PROBLEM TO SOLVE: Write out nothing except the lines of the entries below, from the first through the one containing "및 보고 범위</strong></p>", exactly and without pictures.

DATA SHOWN:
▬▬▬

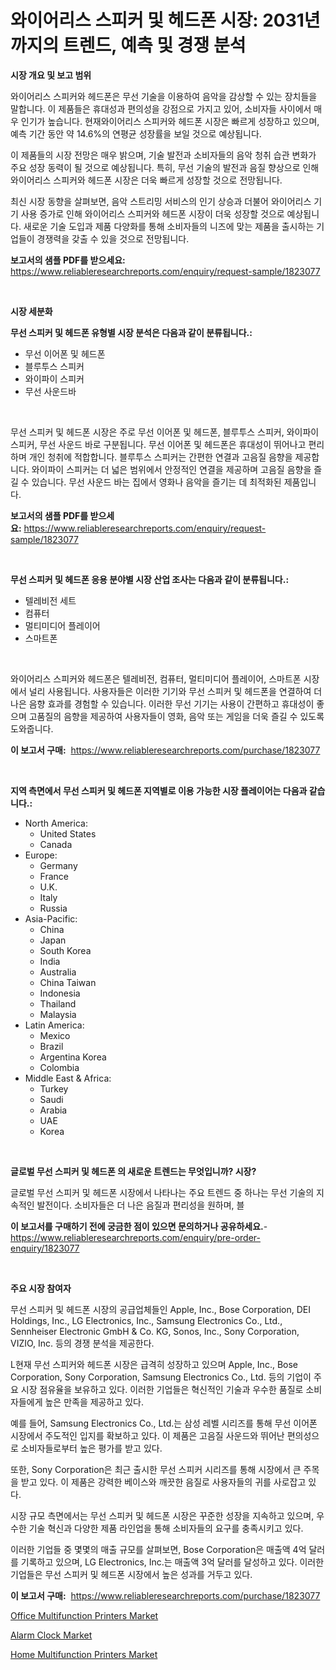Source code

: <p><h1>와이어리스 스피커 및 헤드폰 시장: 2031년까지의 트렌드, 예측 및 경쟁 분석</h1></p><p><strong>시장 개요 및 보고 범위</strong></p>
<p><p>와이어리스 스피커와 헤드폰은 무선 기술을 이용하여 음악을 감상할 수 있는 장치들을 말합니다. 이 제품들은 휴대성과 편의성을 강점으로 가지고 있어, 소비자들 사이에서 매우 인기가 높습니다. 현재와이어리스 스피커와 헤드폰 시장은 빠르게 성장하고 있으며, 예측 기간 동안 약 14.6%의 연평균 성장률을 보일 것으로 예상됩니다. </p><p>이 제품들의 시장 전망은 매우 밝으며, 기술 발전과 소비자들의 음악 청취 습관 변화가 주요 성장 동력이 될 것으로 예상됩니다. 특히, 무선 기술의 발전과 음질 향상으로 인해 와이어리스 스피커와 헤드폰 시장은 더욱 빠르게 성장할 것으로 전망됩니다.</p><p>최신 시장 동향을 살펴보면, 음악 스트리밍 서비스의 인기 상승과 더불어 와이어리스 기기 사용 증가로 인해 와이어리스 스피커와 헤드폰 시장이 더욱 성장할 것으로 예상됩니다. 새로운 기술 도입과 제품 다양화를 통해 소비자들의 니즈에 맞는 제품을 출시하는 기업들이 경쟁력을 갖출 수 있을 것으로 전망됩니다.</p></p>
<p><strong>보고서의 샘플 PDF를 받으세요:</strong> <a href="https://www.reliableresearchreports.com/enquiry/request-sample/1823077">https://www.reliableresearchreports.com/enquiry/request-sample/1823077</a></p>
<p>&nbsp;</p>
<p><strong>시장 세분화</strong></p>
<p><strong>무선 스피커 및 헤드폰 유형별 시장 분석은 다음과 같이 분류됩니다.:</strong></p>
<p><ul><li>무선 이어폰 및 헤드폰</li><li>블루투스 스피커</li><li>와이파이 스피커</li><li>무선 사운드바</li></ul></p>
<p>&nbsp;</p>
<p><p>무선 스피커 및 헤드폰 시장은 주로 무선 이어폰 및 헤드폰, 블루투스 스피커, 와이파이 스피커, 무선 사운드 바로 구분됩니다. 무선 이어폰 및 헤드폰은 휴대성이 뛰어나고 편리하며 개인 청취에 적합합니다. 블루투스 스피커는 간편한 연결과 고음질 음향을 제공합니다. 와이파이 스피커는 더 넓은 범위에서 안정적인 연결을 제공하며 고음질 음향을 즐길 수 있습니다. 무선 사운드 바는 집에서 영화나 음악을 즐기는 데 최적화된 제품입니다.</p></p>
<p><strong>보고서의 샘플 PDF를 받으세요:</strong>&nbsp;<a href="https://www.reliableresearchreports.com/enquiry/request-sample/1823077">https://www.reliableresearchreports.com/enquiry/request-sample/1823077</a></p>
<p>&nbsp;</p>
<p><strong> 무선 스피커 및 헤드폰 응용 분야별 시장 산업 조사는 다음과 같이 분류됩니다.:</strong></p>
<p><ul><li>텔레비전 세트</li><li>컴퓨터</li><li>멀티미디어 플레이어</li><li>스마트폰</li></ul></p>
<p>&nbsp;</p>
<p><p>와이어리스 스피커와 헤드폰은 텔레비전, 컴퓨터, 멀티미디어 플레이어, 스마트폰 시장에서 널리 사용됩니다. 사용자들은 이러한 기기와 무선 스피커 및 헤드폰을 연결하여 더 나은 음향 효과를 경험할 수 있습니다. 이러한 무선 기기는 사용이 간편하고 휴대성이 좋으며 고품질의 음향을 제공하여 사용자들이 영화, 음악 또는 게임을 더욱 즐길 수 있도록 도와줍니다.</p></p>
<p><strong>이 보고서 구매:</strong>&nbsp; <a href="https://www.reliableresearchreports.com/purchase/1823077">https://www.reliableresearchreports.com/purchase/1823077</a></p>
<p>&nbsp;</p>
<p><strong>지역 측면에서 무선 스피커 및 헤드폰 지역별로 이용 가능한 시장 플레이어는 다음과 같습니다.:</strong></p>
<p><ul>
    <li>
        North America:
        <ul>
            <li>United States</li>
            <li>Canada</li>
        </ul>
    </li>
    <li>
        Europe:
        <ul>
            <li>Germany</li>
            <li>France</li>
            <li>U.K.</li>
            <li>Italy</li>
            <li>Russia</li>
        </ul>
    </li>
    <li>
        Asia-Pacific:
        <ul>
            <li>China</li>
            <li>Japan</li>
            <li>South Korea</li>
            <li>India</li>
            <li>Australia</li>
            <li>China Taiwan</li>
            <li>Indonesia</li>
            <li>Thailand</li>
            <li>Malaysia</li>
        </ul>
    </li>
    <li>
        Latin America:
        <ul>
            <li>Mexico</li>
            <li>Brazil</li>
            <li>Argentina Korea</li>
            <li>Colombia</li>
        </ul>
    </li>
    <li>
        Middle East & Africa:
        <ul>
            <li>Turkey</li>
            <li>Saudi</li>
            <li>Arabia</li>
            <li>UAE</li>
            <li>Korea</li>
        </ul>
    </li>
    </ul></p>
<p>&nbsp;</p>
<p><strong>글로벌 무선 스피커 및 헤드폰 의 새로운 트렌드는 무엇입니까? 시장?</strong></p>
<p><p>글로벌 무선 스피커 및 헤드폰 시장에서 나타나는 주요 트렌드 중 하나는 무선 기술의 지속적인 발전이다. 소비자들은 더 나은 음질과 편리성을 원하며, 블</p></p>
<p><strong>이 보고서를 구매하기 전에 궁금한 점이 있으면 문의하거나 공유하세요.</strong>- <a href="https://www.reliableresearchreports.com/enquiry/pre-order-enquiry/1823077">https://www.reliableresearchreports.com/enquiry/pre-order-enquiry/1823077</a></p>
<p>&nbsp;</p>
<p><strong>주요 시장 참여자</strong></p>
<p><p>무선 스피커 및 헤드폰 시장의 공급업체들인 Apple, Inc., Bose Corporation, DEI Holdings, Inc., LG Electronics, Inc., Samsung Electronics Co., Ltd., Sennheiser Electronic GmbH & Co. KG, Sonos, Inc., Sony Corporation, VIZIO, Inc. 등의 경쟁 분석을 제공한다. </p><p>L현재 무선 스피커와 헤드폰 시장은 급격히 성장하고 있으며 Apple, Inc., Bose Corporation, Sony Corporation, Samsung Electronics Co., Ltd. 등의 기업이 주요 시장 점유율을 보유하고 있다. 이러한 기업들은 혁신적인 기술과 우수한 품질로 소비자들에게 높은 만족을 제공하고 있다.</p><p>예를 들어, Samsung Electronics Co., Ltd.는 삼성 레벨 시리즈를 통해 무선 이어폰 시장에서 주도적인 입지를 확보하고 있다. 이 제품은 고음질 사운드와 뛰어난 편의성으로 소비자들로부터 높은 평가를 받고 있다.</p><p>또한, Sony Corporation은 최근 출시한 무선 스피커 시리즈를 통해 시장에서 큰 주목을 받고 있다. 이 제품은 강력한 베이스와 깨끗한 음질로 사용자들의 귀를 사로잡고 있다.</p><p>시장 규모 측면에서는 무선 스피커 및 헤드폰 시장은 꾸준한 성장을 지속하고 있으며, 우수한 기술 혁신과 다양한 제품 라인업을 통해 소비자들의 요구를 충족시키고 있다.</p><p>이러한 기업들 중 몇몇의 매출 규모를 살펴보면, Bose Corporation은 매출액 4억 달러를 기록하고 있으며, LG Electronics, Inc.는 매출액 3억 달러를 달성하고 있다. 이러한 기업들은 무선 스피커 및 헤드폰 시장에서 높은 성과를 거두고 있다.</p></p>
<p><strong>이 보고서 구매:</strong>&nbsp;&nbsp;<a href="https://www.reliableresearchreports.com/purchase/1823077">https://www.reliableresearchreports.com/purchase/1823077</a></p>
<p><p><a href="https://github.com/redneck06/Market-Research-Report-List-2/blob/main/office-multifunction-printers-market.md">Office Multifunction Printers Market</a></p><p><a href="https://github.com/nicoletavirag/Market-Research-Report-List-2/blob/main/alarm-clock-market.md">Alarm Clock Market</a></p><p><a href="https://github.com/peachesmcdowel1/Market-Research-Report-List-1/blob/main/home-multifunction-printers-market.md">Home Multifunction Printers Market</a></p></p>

▬▬▬

SOLVED EXERCISE:
Source code

: <p><h1>와이어리스 스피커 및 헤드폰 시장: 2031년까지의 트렌드, 예측 및 경쟁 분석</h1></p><p><strong>시장 개요 및 보고 범위</strong></p>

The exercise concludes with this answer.